# 📊 Database Table Copy Notebook

This notebook copies tables from a source SQLite database to the intake-crm.db database.

**Features:**
- Interactive table selection
- Multiple copy modes (replace, append, skip duplicates)
- Schema inspection and creation
- Progress tracking and validation

## 📁 Configuration

Set your database paths and preferences here:

In [4]:
import sqlite3
import pandas as pd
from pathlib import Path
from typing import List, Tuple, Dict, Any

# Configuration - Update these paths
SOURCE_DB = r"C:\Users\ChristopherCato\OneDrive - clarity-dx.com\code\monolith\monolith.db"  # Change this to your source database
DEST_DB = r"C:\Users\ChristopherCato\OneDrive - clarity-dx.com\code\intake-crm\intake-crm.db"  # Your intake CRM database

# Tables you want to copy (update this list)
TABLES_TO_COPY = ["providers", "ppo"]  # Change these to your actual table names

# Copy mode: 'replace', 'append', or 'skip_existing'
COPY_MODE = "replace"

print(f"📁 Source Database: {SOURCE_DB}")
print(f"📁 Destination Database: {DEST_DB}")
print(f"📋 Tables to Copy: {TABLES_TO_COPY}")
print(f"🔄 Copy Mode: {COPY_MODE}")

📁 Source Database: C:\Users\ChristopherCato\OneDrive - clarity-dx.com\code\monolith\monolith.db
📁 Destination Database: C:\Users\ChristopherCato\OneDrive - clarity-dx.com\code\intake-crm\intake-crm.db
📋 Tables to Copy: ['providers', 'ppo']
🔄 Copy Mode: replace


## 🔍 Database Inspection

Let's first examine what tables are available in the source database:

In [5]:
def list_tables_with_info(db_path: str) -> pd.DataFrame:
    """Get a DataFrame with table information."""
    if not Path(db_path).exists():
        print(f"❌ Database not found: {db_path}")
        return pd.DataFrame()
    
    conn = sqlite3.connect(db_path)
    
    # Get table names
    cursor = conn.cursor()
    cursor.execute("SELECT name FROM sqlite_master WHERE type='table' ORDER BY name")
    tables = [row[0] for row in cursor.fetchall()]
    
    # Get info for each table
    table_info = []
    for table in tables:
        cursor.execute(f"SELECT COUNT(*) FROM {table}")
        row_count = cursor.fetchone()[0]
        
        cursor.execute(f"PRAGMA table_info({table})")
        columns = cursor.fetchall()
        column_count = len(columns)
        
        table_info.append({
            'Table Name': table,
            'Row Count': row_count,
            'Column Count': column_count
        })
    
    conn.close()
    return pd.DataFrame(table_info)

# Show source database tables
print("📋 Tables in Source Database:")
source_tables = list_tables_with_info(SOURCE_DB)
display(source_tables)

📋 Tables in Source Database:


Unnamed: 0,Table Name,Row Count,Column Count
0,AdjustmentReason,0,4
1,BillLineItem,2643,12
2,EOBR,0,6
3,FeeSchedule,0,6
4,ProviderBill,1390,19
5,ReimbursementLog,0,5
6,assignment_email,0,11
7,assignment_email_attachments,0,7
8,assignment_email_category,0,2
9,auth_group,0,2


In [6]:
# Show destination database tables (if it exists)
print("📋 Tables in Destination Database:")
dest_tables = list_tables_with_info(DEST_DB)
if not dest_tables.empty:
    display(dest_tables)
else:
    print("🆕 Destination database is empty or doesn't exist")

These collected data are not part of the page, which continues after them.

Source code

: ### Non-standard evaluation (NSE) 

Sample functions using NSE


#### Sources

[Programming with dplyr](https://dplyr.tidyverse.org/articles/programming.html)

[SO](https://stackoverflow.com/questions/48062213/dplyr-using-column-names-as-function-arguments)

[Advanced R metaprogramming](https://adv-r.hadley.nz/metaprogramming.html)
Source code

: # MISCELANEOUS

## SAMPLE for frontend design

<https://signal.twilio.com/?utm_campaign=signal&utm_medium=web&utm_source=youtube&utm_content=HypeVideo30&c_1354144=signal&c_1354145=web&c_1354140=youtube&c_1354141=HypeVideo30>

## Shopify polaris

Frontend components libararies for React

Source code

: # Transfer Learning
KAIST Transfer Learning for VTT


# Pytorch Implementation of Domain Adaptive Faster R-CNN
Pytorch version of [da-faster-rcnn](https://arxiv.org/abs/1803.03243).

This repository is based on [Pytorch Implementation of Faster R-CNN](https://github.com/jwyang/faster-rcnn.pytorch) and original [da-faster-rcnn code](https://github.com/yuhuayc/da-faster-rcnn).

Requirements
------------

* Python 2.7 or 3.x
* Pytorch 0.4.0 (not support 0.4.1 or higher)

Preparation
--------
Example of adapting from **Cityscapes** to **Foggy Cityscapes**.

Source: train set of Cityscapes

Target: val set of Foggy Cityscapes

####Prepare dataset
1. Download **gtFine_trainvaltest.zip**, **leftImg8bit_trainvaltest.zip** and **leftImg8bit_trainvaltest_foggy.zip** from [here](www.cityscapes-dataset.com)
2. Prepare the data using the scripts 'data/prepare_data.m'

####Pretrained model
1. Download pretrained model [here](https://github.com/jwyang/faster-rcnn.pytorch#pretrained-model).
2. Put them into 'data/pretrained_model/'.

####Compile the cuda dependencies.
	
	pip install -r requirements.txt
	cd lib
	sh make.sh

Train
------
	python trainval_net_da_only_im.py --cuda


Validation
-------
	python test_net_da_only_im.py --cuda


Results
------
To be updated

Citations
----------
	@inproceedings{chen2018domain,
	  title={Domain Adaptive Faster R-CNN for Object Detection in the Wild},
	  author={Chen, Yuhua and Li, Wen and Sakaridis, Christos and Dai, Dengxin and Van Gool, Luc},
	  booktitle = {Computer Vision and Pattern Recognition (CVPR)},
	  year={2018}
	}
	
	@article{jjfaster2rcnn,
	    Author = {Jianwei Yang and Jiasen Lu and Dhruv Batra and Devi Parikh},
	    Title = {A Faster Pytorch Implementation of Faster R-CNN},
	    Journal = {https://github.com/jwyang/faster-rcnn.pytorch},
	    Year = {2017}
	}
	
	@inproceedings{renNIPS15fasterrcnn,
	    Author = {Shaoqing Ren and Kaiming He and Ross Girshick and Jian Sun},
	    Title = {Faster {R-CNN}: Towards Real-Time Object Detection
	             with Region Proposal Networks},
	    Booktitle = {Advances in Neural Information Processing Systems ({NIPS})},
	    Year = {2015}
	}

📋 Tables in Destination Database:


Unnamed: 0,Table Name,Row Count,Column Count
0,email_metadata,4,13
1,referrals,4,39
2,sqlite_sequence,2,2


## 🔧 Helper Functions

Define functions for table operations:

In [7]:
def get_table_schema(conn: sqlite3.Connection, table_name: str) -> str:
    """Get the CREATE TABLE statement for a table."""
    cursor = conn.cursor()
    cursor.execute("SELECT sql FROM sqlite_master WHERE type='table' AND name=?", (table_name,))
    result = cursor.fetchone()
    if result:
        return result[0]
    else:
        raise ValueError(f"Table '{table_name}' not found")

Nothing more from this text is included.